* Data excerpts *
-*-

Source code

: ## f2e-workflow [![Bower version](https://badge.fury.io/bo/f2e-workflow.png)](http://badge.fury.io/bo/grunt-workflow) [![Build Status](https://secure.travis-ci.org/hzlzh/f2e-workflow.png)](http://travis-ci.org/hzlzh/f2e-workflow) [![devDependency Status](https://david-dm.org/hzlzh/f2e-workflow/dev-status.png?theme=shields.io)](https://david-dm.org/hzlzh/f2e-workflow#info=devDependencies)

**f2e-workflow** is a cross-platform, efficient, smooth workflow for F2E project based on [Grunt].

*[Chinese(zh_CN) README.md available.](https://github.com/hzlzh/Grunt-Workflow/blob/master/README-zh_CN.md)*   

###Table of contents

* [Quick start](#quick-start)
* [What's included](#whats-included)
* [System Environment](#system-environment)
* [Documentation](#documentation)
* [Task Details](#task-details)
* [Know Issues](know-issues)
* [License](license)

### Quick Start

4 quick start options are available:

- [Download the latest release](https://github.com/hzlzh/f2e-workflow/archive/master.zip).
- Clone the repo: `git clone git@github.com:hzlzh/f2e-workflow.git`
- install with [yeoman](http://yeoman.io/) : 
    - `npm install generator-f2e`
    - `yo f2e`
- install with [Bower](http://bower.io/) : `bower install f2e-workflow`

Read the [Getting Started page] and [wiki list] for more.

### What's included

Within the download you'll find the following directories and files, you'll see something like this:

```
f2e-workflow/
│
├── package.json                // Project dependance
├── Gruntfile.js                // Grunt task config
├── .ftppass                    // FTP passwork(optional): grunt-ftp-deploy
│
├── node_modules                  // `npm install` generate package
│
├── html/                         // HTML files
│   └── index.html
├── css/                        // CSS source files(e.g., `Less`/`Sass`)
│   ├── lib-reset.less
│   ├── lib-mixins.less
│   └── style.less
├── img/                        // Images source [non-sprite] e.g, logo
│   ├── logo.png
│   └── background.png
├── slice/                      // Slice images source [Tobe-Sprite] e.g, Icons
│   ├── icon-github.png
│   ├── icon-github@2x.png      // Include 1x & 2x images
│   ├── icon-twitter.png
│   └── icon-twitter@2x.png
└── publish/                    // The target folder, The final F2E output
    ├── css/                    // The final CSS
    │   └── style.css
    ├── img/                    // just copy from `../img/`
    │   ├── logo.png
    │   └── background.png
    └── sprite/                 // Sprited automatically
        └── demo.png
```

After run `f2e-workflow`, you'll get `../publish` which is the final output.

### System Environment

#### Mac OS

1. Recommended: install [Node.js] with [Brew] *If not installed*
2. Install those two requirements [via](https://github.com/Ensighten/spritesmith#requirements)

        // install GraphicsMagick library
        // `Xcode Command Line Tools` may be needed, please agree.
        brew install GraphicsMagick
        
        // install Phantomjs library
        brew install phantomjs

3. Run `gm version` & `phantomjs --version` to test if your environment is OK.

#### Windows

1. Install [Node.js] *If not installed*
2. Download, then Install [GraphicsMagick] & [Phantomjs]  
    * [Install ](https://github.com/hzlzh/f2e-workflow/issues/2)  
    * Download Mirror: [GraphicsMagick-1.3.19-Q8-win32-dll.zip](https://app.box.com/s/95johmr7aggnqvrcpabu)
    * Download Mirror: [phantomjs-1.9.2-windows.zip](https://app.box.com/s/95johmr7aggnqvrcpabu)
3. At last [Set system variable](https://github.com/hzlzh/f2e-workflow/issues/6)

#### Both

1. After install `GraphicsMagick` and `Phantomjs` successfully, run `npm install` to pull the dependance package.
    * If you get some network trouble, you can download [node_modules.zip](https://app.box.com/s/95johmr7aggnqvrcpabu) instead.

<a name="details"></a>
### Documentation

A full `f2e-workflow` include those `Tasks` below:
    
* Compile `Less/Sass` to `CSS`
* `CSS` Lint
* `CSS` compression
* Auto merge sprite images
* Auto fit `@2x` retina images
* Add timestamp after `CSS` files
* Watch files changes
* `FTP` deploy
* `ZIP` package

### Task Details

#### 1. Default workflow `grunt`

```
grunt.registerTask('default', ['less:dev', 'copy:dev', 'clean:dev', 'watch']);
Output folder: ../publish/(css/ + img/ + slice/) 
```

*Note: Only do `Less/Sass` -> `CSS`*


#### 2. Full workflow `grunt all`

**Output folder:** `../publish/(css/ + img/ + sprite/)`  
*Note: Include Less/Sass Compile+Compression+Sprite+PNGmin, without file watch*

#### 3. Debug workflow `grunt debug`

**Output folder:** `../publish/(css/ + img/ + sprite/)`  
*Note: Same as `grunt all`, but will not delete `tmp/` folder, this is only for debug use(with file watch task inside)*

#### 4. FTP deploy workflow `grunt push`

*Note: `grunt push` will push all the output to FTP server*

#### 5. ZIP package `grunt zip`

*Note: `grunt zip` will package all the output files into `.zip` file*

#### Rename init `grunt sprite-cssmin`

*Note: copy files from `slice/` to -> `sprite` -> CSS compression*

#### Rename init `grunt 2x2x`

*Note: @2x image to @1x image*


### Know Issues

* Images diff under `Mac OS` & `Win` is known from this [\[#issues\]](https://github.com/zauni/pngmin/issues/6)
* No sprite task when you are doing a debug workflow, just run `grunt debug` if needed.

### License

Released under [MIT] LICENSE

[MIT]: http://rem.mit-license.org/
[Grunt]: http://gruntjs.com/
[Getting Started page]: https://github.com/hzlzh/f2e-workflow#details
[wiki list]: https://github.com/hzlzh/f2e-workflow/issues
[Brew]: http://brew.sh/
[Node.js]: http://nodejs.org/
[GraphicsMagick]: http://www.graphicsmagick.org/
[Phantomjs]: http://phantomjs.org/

-*-

* Description of the task *
Find the lines in the data that include "twitter", then copy each of them.

* Response box *
│   ├── icon-twitter.png
│   └── icon-twitter@2x.png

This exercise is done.